----- Given data -----

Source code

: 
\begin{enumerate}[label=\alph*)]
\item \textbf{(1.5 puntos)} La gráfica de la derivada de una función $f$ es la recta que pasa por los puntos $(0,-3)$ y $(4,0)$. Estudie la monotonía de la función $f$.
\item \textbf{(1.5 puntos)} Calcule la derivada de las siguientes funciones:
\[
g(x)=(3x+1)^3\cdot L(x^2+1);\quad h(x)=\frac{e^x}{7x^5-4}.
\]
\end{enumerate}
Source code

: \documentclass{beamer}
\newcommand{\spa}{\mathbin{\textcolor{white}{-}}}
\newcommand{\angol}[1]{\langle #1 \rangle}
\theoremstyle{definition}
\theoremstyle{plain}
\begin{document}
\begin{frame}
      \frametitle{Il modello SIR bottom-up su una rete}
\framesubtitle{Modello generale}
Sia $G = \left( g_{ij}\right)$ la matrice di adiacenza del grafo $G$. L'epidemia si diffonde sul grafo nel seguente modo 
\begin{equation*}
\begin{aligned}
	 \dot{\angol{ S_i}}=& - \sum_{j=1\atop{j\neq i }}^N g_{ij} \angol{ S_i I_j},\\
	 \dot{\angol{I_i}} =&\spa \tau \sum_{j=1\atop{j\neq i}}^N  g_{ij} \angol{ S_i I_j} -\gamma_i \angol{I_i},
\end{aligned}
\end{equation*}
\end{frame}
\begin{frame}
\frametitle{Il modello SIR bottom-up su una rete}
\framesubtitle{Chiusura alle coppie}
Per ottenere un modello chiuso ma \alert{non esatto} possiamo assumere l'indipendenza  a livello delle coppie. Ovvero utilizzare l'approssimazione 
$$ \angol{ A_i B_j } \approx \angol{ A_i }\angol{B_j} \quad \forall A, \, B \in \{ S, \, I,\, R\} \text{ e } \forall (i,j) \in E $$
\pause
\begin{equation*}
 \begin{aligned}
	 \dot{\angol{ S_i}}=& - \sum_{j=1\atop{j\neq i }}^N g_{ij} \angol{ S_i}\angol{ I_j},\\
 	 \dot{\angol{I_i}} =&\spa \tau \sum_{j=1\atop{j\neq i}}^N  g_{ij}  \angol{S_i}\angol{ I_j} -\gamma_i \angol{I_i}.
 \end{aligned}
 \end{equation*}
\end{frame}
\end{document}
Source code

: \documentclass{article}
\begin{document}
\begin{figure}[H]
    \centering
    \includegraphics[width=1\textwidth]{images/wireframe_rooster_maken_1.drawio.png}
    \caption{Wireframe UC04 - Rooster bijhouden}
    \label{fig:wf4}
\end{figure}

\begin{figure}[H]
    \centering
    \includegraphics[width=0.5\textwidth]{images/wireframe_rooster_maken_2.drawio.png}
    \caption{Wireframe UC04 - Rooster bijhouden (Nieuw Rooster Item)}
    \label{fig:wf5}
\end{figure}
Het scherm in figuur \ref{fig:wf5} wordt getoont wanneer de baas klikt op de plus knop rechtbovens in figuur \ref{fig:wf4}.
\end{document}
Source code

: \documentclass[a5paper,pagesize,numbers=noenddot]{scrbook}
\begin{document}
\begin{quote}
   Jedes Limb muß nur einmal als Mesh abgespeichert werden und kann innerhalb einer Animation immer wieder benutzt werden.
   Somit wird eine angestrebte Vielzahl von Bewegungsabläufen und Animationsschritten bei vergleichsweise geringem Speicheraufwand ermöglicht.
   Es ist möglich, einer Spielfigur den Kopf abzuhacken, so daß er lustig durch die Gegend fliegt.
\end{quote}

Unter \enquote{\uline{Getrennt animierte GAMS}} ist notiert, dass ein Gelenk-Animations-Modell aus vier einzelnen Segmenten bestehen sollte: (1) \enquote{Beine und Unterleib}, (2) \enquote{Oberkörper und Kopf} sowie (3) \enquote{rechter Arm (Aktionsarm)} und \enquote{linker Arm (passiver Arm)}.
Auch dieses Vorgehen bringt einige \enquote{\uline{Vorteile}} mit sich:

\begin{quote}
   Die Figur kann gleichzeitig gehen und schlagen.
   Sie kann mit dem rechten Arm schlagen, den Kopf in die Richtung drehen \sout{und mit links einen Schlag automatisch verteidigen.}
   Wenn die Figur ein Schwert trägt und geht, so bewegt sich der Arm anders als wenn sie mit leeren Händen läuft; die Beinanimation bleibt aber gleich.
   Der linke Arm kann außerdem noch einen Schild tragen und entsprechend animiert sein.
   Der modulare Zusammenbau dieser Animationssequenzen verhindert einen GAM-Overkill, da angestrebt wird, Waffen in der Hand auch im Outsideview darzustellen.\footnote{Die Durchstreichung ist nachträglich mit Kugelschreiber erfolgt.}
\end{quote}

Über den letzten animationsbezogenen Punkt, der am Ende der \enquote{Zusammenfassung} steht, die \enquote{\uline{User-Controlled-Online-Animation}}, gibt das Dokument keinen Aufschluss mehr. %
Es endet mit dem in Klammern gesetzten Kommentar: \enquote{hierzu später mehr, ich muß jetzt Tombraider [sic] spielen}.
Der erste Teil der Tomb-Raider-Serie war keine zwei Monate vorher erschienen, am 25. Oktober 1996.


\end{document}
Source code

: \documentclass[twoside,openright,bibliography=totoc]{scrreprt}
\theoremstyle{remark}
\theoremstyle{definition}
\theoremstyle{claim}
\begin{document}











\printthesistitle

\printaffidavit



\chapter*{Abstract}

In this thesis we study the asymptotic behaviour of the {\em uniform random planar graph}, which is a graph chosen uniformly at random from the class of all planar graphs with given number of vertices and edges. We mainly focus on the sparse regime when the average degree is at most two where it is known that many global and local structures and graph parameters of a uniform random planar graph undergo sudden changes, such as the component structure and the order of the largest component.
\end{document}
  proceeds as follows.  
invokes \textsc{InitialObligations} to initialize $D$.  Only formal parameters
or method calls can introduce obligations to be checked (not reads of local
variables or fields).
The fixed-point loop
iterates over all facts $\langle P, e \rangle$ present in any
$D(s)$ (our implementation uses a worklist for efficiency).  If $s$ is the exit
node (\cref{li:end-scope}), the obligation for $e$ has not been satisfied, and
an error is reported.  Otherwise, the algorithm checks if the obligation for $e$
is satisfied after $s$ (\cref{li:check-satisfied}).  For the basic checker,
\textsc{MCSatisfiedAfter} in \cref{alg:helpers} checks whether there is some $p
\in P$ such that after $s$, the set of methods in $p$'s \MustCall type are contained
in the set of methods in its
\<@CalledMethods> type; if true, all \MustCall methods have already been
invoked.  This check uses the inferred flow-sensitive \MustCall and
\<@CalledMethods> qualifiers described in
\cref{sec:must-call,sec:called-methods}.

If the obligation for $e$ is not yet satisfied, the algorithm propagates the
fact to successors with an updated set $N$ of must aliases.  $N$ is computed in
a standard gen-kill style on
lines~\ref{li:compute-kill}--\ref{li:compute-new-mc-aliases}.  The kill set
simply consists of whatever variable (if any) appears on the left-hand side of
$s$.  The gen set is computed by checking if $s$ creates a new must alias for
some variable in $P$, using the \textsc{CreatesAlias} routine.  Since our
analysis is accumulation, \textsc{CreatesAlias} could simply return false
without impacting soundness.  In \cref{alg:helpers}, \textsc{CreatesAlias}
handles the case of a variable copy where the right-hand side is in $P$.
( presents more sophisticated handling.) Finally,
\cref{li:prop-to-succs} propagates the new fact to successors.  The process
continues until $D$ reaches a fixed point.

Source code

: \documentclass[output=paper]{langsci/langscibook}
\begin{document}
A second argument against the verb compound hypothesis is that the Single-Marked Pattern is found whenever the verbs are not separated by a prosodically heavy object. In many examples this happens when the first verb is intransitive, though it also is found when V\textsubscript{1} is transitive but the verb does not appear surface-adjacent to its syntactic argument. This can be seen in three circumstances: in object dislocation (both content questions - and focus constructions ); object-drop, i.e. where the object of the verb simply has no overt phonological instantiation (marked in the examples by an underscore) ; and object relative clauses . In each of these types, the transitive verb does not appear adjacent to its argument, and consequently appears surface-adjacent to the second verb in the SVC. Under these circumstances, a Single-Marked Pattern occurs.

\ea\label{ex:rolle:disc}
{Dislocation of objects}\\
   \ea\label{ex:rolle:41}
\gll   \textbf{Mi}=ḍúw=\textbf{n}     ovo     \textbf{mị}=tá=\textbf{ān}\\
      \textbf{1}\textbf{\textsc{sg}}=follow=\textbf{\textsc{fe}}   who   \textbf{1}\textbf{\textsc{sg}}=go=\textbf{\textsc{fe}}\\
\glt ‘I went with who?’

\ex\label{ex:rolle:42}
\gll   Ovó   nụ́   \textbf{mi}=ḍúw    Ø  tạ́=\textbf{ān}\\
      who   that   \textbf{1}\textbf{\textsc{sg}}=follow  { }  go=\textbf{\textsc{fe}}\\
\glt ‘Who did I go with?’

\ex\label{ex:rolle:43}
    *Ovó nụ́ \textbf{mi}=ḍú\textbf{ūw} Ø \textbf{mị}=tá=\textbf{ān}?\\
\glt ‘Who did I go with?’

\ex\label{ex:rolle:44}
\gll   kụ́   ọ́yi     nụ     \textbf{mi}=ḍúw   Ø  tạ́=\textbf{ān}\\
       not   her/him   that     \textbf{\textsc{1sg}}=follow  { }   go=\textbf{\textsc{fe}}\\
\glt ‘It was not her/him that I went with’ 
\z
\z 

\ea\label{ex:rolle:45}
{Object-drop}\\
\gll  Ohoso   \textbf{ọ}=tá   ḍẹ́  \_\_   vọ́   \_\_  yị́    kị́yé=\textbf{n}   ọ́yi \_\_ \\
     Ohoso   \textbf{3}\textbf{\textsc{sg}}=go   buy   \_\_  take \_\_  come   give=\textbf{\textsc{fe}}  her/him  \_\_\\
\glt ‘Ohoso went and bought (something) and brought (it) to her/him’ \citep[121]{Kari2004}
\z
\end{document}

-----

- Directions for this task -
From the records above, pull out every line containing the word "successors".

- Solution for this exercise -
fact to successors with an updated set $N$ of must aliases.  $N$ is computed in
\cref{li:prop-to-succs} propagates the new fact to successors.  The process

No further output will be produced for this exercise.